Sunday, September 26, 2010

So You Want To Go To LCB?

One month down already. It's gone by so fast, and I'm 1/3rd of the way done with this semester. I haven't written about what I do on day-to-day bases yet. So, here it goes.



Generally, I start the day at either 8:30, or 12:30, so I set my alarm for an hour and a half before class each day. This is how the rest of my day goes.
Loud Eminem song in the background, but I’ve already been awake for 12 minutes, because I remembered mid dream (generally about soccer) that I have class today. Lay in bed through the song, and halfway through the next. Get up. Shower. Pack my bag. Chef pants? Check. Jacket? Check. Neck Handkerchief thing? Unfortunately, check... Towel, clean? Sure. Spoon, Fork, Pen, Name Tag? Quadruple Check. Change for the Delicious peach tea at school, or when I'm feeling really daring, Orangina? 1 Euro, Check. Every thing is there, good. Bag packed, I wander dreary eyed to the kitchen. Where a cereal bowl full of coffee awaits me, sometimes hot, usually cold from the day before when I woke up at 2. I drink it, say Bonjourneé to whoever is present, and depart. 21 blocks lie between my school and me. I usually complete the journey in 12-15 minutes, depending on traffic, and what the meat looks like at the butcher shop. I arrive at school, "Bonjour" the receptionist(s). (Although I'm not quite sure what they do, but they're listed ahead of the chefs on the school directory, strange). Walk to the locker room. Michael Pappas, a friend of mine here, gets a good morning, how are ya doing, and I enter the locker room. Imagine a dorm room. Add 60 3-foot tall lockers, stacked on top of each other, and 20 grown men at one time, and you've arrived at the LCB locker rooms. It is a lot like twister, arriving to your locker, jostling, reaching, ducking, and a few elbows thrown in. Clothes off, School clothes on. Alas, it is only a Demo, no knives, hat, or handkerchief needed, but a notebook is. 3 hours of lecture on the proper cooking technique of a potato later, it is finished. If you're lucky, the day is through until tomorrow. But if you're not, Practical awaits in less then 14 minutes. I run back to my locker, grab my knives, towel, apron, hat, handkerchief and my notes, a Tupperware, and a scale, and wait to go to class. While outside, I check my pocket for the euro, no dice. The tea is looking quite delicious today. I turn to a classmate, "watch my stuff?" and sprint back in to the entangled mass that is the locker room. I find the change, walk out, buy my tea, and drink it in a matter of two gulps; it was one of those demos..
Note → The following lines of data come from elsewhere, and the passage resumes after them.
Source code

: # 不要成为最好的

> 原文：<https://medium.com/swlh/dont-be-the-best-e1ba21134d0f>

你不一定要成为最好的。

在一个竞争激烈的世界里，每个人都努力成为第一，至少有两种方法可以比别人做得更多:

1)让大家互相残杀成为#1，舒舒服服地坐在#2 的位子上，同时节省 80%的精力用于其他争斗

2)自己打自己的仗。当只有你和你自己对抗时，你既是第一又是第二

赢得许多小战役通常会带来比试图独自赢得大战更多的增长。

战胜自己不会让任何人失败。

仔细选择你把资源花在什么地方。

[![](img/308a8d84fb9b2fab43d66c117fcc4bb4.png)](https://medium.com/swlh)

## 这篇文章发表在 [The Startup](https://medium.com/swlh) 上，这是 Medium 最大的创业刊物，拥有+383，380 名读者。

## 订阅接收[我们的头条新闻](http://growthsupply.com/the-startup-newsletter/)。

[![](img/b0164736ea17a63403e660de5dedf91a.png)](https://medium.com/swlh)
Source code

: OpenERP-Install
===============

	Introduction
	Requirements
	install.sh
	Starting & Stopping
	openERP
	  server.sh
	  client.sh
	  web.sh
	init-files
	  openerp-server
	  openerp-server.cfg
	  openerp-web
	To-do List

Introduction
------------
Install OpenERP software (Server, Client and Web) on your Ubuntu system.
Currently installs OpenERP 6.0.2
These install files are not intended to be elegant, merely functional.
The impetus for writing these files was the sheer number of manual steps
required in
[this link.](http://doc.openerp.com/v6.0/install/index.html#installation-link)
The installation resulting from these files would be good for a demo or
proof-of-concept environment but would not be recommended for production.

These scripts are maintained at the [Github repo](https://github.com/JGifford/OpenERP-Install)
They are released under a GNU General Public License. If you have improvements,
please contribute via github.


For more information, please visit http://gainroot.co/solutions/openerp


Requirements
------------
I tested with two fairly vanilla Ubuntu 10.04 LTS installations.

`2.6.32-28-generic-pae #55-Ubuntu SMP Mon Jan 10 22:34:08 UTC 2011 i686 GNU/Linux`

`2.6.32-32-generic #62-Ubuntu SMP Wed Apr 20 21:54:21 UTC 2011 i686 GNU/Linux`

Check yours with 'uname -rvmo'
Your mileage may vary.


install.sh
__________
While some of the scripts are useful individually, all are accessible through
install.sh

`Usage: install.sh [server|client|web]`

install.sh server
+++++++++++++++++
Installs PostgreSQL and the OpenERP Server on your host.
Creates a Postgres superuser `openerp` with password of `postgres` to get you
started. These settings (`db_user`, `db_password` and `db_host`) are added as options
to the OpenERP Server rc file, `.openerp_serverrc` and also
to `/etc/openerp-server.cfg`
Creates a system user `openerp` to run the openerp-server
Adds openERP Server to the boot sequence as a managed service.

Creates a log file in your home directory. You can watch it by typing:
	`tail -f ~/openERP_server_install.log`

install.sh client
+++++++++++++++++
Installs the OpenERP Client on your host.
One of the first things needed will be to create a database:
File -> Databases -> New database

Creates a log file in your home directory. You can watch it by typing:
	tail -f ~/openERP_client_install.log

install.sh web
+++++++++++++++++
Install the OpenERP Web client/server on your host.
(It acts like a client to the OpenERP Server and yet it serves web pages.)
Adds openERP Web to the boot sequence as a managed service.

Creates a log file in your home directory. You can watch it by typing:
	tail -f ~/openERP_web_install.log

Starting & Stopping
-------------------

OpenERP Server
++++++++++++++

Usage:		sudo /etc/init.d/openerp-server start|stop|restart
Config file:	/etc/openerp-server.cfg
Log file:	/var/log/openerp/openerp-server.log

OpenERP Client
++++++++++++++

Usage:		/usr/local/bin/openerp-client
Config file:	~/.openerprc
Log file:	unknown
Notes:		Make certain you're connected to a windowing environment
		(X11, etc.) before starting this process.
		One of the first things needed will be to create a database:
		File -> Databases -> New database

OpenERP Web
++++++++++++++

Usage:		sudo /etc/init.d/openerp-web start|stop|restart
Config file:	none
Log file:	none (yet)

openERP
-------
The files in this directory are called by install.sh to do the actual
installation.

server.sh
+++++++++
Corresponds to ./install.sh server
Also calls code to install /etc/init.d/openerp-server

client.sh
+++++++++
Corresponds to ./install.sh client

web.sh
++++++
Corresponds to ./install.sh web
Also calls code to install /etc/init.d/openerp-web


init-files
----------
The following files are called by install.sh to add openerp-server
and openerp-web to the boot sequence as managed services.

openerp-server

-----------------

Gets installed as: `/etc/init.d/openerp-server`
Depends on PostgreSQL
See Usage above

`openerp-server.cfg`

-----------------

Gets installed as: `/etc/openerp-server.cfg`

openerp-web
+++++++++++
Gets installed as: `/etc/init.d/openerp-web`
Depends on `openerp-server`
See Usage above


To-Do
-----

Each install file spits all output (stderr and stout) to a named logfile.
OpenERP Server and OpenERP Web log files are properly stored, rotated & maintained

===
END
Dressed and ready, I enter the kitchen. Each of us our own 4 top, and oven, and granite counter. Racks, and fridges are sometimes shared, so you better get your stuff out quickly.
Chef enters. Mind you this is a completely different chef then demo, with a completely different style. He could be more relaxed, not making you chop the onion so fine, or, he could be a stickler for tradition, watching your every move. Needless to say, I prefer the former. "Allez, Allez" screams the chef, "Lets go." And were off, breaking down chickens, vegetables, fish, veal, you name it. 2 and a half hours we have. The first 40 minutes are the slowest, a lot of peeling, slicing, dicing, and starting of sauces, jus, and other sorts of delicious moisturizers. An hour in, sweat is starting, I can't find my paring knife, where is it. Oh, it’s inside the chickens butt, wonderful. "Mr. Brian, you make mistake." "Que Chef?" Then a smattering of French erupts out of him, something along the lines of too much water in my sauce pan for my carrots, or it could be about the French Revolution, I thought I heard émeute de pain in there somewhere, But, I think not. Chef pours my water out, and adds literally half a stick of butter.. Gaping at him, Chef says "C'est Bon" its good, and moves down the line to chastise Mitsuko's use of her chef’s knife to peel a carrot. 2 hours down, time to finish, add my cream, butter, and salt to everything, taste, and plate. While chef is eating other people's food, "You make clean" as one chef put it. I scrub, wipe dry, and scrub again with vinegar, every surface you used. When I finish, I help clean the people around me clean, or eat, or wrap my food up for the dishwasher, because I cannot eat an entire chicken by myself, again. General comments from chef. "Plus sel, Réduisez plus, C'est bon, Pourquoi vous n'avez pas utilisé de chinois?" Clean my serving plate, and I leave. I undress; pack my bags, and head home, awaiting me is another day. Sleep, and wake up because Even Fiffles told me I couldn't play today because I had to cook a duck.